Keigo Kamata scite author profile

Aerobic oxidation of 5-hydroxymethylfurfural (HMF) to 2,5-furandicarboxylic acid (FDCA) as a bioplastics monomer is efficiently promoted by a simple system based on a nonprecious-metal catalyst of MnO2 and NaHCO3. Kinetic studies indicate that the oxidation of 5-formyl-2-furancarboxylic acid (FFCA) to FDCA is the slowest step for the aerobic oxidation of HMF to FDCA over activated MnO2. We demonstrate through combined computational and experimental studies that HMF oxidation to FDCA is largely dependent on the MnO2 crystal structure. Density functional theory (DFT) calculations reveal that vacancy formation energies at the planar oxygen sites in α- and γ-MnO2 are higher than those at the bent oxygen sites. β- and λ-MnO2 consist of only planar and bent oxygen sites, respectively, with lower vacancy formation energies. Consequently, β- and λ-MnO2 are likely to be good candidates as oxidation catalysts.
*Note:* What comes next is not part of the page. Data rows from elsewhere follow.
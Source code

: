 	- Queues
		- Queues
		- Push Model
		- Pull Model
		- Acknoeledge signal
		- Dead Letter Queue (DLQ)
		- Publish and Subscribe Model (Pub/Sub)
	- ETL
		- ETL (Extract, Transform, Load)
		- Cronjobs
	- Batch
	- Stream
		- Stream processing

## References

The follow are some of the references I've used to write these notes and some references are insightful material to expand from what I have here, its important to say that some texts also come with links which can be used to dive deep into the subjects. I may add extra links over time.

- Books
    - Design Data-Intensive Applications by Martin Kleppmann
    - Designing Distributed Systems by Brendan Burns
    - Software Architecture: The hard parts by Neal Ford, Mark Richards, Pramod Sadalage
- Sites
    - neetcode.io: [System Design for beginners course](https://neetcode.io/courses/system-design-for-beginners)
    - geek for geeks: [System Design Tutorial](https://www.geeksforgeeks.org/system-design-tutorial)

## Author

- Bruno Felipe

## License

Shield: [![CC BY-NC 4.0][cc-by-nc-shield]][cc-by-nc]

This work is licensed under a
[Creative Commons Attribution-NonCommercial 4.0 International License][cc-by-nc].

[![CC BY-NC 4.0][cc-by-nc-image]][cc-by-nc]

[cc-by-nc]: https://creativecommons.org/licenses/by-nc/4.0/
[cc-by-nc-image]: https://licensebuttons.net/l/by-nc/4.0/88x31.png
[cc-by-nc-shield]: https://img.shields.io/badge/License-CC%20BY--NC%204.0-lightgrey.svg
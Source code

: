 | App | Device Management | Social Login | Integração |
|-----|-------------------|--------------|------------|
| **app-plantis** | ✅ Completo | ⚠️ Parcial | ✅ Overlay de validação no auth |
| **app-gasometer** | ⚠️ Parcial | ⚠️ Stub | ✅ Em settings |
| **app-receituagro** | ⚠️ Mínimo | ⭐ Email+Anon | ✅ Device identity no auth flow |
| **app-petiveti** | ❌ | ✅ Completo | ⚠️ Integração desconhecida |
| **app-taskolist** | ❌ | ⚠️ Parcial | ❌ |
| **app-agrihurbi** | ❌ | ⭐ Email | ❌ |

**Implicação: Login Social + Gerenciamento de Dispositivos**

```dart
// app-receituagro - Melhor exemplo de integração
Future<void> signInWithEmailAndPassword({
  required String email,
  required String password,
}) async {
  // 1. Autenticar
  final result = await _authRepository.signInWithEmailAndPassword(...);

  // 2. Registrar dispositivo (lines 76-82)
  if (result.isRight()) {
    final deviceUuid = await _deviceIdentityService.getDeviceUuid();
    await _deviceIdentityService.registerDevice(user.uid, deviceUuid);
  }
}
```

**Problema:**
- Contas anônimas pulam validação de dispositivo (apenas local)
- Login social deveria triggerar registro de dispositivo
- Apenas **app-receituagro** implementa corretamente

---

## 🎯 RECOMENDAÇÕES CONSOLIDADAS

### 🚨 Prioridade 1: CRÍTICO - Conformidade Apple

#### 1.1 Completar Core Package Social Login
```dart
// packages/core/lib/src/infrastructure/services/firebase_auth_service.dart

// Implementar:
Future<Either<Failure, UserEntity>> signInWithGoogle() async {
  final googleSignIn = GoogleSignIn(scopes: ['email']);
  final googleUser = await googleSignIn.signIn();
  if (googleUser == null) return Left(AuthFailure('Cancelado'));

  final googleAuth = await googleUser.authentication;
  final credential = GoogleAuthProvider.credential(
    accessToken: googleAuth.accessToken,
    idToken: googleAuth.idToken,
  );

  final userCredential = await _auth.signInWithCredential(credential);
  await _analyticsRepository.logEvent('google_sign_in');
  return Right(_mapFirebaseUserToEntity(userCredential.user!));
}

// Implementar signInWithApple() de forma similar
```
On the other hand, experimental studies reveal that the reaction rates per surface area for the slowest step (FFCA oxidation to FDCA) decrease in the order of β-MnO2 > λ-MnO2 > γ-MnO2 ≈ α-MnO2 > δ-MnO2 > ε-MnO2; the catalytic activity of β-MnO2 exceeds that of the previously reported activated MnO2 by three times. The order is in good agreement not only with the DFT calculation results, but also with the reduction rates per surface area determined by the H2-temperature-programmed reduction measurements for MnO2 catalysts. The successful synthesis of high-surface-area β-MnO2 significantly improves the catalytic activity for the aerobic oxidation of HMF to FDCA.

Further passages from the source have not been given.